Chaque vendredi, dans l’émission de France Inter Si tu écoutes, j’annule tout animée par Charline Vanhoenacker et Alex Vizorek, il déclenche l’hilarité des auditeurs. De sa voix acidulée, perchée, s’accompagnant à la guitare en donnant l’impression (fausse) d’une perpétuelle improvisation, il égratigne tous ceux qui passent à portée de sa plume acérée. Derrière son physique d’adolescent timide et un peu gauche, mais délibérément malicieux, derrière son sourire désarmant, l’auteur-compositeur-interprète Frédéric Fromet abrite l’un des esprits les plus caustiques de la chanson française.
Là où d’ex-vainqueurs de la téléréalité ânonnent des banAlités bien-pensantes et moralisatrices sur un ton sinistre pour donner l’impression d’être des artistes « engagés » (que l’on préférerait souvent « dégagés »…), cet ancien ingénieur informatique joue la carte de l’impertinence pertinente, de la dérision insolente, avec un talent comique de chansonnier – il passa par le célèbre Caveau de la République -, la subtilité en plus.
Rien ni personne n’échappe à son écriture aussi peaufinée que décapante où abonde le second degré ; il a compris qu’on pouvait rire de tout, que l’on pouvait s’affranchir du politiquement correct qui sclérose le discours et les débats. Observateur de la société et de l’actualité, Frédéric Fromet ne se pose pratiquement aucune limite, au risque de faire grincer quelques dents.
Certains des sujets qu’il traite pourraient sembler classiques : les politiques, quelle que soit leur place sur l’échiquier, les intellectuels, les bobos agaçants, la fête des voisins, le football, la téléréalité offrent des proies faciles. Mais il s’attaque aussi à des thèmes supposés sacrés ou, à tout le moins, objet de consensus et dont il est convenu de s’abstenir de rire, comme les noyades de migrants (Glouglouglou fait le migrant), le récent accident mortel d’hélicoptère en Argentine (Badaboum le péti yélico), la journée internationale pour les droits des femmes (Capitaine femme), les « journées mondiales de… » (La Journée de la gentillesse), la province (Les Bouseux), les Parisiens (Ah si les vaches avaient des mains !), les enfants (Les Morveux), etc.
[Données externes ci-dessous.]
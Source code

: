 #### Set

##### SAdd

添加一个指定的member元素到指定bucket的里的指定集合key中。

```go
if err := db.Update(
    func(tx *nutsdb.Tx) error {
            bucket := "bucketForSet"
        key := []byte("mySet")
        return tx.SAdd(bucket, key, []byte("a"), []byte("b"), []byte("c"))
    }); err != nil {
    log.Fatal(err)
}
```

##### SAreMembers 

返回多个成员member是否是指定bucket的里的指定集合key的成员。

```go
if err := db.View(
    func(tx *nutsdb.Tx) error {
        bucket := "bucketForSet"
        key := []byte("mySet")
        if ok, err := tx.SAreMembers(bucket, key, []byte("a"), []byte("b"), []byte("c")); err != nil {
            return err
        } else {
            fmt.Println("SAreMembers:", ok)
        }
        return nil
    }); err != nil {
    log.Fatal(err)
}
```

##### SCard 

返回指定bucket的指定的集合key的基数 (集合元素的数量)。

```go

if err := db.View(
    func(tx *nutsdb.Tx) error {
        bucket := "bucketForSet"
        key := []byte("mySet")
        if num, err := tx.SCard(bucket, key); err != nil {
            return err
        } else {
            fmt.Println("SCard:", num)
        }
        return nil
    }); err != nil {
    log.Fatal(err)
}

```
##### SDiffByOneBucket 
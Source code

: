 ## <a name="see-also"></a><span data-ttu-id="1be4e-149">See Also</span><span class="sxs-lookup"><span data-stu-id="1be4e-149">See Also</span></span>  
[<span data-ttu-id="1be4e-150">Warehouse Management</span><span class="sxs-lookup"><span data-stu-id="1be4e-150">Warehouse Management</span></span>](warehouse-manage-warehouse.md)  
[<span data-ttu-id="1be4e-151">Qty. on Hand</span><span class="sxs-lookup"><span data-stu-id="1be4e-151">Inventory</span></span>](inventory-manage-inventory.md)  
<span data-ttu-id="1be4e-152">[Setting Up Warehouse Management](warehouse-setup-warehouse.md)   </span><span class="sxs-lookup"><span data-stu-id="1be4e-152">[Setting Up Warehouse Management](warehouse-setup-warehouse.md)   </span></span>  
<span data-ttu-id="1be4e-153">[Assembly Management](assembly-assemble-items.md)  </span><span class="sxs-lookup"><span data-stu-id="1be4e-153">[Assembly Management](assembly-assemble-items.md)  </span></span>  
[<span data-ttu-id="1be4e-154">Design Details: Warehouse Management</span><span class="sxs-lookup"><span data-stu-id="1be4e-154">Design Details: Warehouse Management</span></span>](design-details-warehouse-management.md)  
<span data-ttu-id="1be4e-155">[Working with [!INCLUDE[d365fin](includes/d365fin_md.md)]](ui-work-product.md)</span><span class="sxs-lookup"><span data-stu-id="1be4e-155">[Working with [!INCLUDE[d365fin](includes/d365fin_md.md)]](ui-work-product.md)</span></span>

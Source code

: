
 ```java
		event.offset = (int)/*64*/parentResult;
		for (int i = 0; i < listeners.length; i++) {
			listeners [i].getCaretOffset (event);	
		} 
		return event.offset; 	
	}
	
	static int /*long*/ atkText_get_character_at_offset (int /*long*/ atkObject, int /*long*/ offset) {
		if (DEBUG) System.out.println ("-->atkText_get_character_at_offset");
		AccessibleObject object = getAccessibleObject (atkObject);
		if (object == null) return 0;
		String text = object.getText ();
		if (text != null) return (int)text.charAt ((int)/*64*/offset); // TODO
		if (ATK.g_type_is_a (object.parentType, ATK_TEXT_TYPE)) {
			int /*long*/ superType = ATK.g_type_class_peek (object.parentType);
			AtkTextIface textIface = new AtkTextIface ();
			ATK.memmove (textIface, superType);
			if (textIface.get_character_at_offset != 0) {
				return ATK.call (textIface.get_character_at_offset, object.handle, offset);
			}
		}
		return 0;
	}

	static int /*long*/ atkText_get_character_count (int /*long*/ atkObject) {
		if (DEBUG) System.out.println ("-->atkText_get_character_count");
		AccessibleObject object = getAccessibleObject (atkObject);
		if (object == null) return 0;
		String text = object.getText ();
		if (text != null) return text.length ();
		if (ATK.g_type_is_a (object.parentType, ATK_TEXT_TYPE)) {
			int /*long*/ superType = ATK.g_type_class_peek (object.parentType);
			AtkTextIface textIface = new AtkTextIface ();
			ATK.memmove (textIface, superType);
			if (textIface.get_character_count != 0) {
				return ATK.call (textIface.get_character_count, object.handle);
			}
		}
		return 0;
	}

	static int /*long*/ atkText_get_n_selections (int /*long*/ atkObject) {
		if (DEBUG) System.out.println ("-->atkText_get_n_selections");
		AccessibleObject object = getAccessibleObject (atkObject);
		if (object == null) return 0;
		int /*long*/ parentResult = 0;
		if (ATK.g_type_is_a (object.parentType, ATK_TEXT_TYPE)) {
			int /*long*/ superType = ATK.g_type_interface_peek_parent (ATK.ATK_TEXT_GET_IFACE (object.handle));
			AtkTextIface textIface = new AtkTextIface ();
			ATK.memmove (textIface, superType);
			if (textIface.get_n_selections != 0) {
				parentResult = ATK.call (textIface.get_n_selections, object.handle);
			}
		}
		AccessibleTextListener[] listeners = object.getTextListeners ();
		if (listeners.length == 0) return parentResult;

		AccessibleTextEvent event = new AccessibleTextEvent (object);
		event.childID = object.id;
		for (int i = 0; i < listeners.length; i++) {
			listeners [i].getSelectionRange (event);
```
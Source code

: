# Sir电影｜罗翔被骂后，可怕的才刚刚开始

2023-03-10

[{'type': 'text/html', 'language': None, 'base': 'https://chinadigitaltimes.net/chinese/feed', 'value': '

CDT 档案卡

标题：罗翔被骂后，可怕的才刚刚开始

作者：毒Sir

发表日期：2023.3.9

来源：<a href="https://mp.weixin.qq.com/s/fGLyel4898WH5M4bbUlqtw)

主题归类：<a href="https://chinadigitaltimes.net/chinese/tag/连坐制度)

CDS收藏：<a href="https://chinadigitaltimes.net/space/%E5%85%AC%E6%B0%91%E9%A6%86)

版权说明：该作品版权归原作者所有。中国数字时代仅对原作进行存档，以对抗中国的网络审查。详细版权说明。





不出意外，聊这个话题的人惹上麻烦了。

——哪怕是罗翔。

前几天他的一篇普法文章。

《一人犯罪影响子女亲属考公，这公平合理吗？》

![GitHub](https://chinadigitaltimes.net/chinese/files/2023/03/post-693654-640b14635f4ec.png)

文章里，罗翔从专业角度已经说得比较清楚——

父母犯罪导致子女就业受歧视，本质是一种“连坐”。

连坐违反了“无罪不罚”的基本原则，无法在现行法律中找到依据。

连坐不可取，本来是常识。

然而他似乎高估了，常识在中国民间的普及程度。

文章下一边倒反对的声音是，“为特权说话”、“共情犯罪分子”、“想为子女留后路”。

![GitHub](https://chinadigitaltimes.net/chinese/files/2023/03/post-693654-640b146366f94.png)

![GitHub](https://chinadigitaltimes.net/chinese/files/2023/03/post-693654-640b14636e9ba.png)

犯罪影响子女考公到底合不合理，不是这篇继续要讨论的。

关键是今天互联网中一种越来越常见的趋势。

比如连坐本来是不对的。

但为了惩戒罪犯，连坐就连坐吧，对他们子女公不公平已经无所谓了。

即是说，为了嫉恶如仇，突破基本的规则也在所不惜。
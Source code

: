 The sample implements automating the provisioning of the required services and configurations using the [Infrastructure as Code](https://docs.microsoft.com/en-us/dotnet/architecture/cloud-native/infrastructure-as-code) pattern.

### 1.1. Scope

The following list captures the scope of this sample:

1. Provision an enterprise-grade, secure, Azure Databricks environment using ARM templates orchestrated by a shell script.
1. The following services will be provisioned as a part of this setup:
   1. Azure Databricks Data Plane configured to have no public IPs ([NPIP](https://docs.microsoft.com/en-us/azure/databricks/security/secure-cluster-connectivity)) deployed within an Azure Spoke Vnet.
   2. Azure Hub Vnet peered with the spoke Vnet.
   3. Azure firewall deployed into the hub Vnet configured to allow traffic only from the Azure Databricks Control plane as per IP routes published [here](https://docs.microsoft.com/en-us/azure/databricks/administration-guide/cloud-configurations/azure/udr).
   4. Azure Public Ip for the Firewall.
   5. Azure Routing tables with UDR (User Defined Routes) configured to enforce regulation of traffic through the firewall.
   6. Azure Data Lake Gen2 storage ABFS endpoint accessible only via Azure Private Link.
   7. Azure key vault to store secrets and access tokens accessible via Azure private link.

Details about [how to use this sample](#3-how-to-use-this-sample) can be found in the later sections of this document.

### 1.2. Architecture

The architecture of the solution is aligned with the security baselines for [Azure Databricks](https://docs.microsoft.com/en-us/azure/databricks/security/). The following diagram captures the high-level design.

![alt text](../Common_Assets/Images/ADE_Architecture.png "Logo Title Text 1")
Parmi les morceaux les plus réussis de ce délicieux concentré de mauvais esprit, figurent une satire des milieux associatifs (Associatif) et deux versions de « Les attentats [du 7 janvier]expliqués aux enfants. » On pourra écouter ce répertoire au vitriol sur la page « Actualités » de son site Internet et consulter quelques vidéos sur une autre page dédiée, car il préfère la radio (mais, France Inter mis à part, qui prendrait le risque de diffuser les eaux-fortes musicales de cet électron libre ?) et les concerts à la publication de disques.
Avec une touche de Brassens et une pincée de Boby Lapointe, l’espiègle barde propose surtout son style personnel, où l’autodérision n’est jamais absente. Ses paroles dérangeantes, chantées sur des mélodies de sa composition ou sur des pastiches d’un répertoire connu (notamment des contines pour enfants) font mouche et emportent l’enthousiasme d’un public dont, cependant, il se moque en permanence, chacun pouvant, au détour d’un couplet, se sentir visé par ses multiples flèches. S’il n’interprétait pas que ses propres textes, on se prendrait à souhaiter qu’il mette en musique le poème féroce de Philippe Muray, « Tombeau pour une touriste innocente » – une référence dans le domaine de la satire de la société contemporaine. Illustration : Frédéric Fromet en concert.